All lines from the one with "millipode, and I" through the end of the records below are to be given again exactly, and nothing else.

EXERCISE MATERIALS below:

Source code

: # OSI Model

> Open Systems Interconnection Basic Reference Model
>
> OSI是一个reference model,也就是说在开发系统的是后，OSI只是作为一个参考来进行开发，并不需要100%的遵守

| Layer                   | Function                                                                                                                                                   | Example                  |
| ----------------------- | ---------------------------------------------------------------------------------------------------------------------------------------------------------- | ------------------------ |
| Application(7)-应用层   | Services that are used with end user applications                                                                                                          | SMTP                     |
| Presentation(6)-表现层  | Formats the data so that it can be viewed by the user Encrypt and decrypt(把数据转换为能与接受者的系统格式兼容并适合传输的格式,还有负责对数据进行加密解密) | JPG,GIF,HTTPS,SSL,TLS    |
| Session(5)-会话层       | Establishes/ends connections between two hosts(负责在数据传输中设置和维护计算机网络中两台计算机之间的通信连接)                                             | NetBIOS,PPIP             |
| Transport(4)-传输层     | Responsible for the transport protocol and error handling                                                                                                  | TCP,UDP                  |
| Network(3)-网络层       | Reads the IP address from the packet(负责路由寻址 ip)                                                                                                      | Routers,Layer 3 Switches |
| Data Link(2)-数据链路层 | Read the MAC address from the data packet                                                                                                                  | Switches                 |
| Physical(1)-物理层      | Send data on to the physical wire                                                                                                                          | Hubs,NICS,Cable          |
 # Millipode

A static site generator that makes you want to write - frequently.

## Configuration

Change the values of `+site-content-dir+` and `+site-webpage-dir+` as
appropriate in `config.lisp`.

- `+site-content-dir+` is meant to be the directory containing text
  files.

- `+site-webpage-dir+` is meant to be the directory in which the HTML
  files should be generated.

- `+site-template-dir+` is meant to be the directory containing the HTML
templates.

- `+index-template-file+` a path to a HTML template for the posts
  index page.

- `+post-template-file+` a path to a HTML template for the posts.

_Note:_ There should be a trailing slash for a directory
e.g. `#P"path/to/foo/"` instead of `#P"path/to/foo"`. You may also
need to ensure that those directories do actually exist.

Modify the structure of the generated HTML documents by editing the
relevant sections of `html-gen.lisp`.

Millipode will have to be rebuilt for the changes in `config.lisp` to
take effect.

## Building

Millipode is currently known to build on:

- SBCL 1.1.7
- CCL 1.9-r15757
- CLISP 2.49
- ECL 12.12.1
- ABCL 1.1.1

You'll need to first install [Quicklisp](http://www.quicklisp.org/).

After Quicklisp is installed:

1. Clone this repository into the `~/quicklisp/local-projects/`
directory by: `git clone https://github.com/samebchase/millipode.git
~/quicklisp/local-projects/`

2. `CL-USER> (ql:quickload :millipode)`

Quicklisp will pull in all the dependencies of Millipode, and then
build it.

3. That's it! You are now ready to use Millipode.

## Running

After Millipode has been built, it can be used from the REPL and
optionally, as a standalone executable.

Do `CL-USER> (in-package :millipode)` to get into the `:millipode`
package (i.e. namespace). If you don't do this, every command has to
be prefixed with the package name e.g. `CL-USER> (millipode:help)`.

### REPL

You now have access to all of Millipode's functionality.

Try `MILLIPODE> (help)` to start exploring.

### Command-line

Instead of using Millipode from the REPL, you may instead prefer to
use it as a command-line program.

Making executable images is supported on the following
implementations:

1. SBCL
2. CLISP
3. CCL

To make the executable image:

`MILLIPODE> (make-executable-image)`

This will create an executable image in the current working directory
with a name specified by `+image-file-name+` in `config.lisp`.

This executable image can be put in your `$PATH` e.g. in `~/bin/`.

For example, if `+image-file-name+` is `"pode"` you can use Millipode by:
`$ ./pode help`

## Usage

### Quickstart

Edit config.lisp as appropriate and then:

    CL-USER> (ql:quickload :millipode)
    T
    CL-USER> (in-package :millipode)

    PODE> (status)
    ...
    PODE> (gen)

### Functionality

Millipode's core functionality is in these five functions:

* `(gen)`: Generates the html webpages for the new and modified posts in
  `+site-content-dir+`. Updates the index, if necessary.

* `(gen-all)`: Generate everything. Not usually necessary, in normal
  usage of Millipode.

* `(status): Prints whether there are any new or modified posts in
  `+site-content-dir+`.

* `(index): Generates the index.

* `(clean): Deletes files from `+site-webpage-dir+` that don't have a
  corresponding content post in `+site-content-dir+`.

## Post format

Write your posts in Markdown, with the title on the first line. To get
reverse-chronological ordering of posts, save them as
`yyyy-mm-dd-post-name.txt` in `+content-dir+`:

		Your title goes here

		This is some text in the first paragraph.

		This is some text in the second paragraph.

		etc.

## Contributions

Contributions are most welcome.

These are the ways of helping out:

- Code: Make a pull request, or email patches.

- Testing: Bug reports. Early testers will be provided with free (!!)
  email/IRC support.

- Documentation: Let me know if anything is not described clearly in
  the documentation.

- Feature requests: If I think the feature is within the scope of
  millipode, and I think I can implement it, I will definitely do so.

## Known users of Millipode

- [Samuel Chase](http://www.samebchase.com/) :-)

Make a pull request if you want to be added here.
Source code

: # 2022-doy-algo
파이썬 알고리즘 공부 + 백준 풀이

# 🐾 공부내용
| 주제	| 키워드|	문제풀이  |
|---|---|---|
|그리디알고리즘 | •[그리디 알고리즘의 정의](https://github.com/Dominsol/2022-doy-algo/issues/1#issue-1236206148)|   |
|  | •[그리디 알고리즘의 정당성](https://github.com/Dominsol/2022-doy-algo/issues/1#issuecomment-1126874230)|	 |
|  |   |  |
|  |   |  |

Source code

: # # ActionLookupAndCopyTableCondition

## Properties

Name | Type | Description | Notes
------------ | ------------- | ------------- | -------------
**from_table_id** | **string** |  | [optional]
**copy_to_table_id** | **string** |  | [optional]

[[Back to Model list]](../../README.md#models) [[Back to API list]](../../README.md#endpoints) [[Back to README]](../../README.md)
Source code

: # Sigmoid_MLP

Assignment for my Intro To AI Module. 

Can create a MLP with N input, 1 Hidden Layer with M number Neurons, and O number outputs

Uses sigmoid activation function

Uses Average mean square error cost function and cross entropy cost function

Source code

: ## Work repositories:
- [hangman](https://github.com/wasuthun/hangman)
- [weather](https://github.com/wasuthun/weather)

End of EXERCISE MATERIALS.

# [EXERCISE RESPONSE]
  millipode, and I think I can implement it, I will definitely do so.

## Known users of Millipode

- [Samuel Chase](http://www.samebchase.com/) :-)

Make a pull request if you want to be added here.
Source code

: # 2022-doy-algo
파이썬 알고리즘 공부 + 백준 풀이

# 🐾 공부내용
| 주제	| 키워드|	문제풀이  |
|---|---|---|
|그리디알고리즘 | •[그리디 알고리즘의 정의](https://github.com/Dominsol/2022-doy-algo/issues/1#issue-1236206148)|   |
|  | •[그리디 알고리즘의 정당성](https://github.com/Dominsol/2022-doy-algo/issues/1#issuecomment-1126874230)|	 |
|  |   |  |
|  |   |  |

Source code

: # # ActionLookupAndCopyTableCondition

## Properties

Name | Type | Description | Notes
------------ | ------------- | ------------- | -------------
**from_table_id** | **string** |  | [optional]
**copy_to_table_id** | **string** |  | [optional]

[[Back to Model list]](../../README.md#models) [[Back to API list]](../../README.md#endpoints) [[Back to README]](../../README.md)
Source code

: # Sigmoid_MLP

Assignment for my Intro To AI Module. 

Can create a MLP with N input, 1 Hidden Layer with M number Neurons, and O number outputs

Uses sigmoid activation function

Uses Average mean square error cost function and cross entropy cost function

Source code

: ## Work repositories:
- [hangman](https://github.com/wasuthun/hangman)
- [weather](https://github.com/wasuthun/weather)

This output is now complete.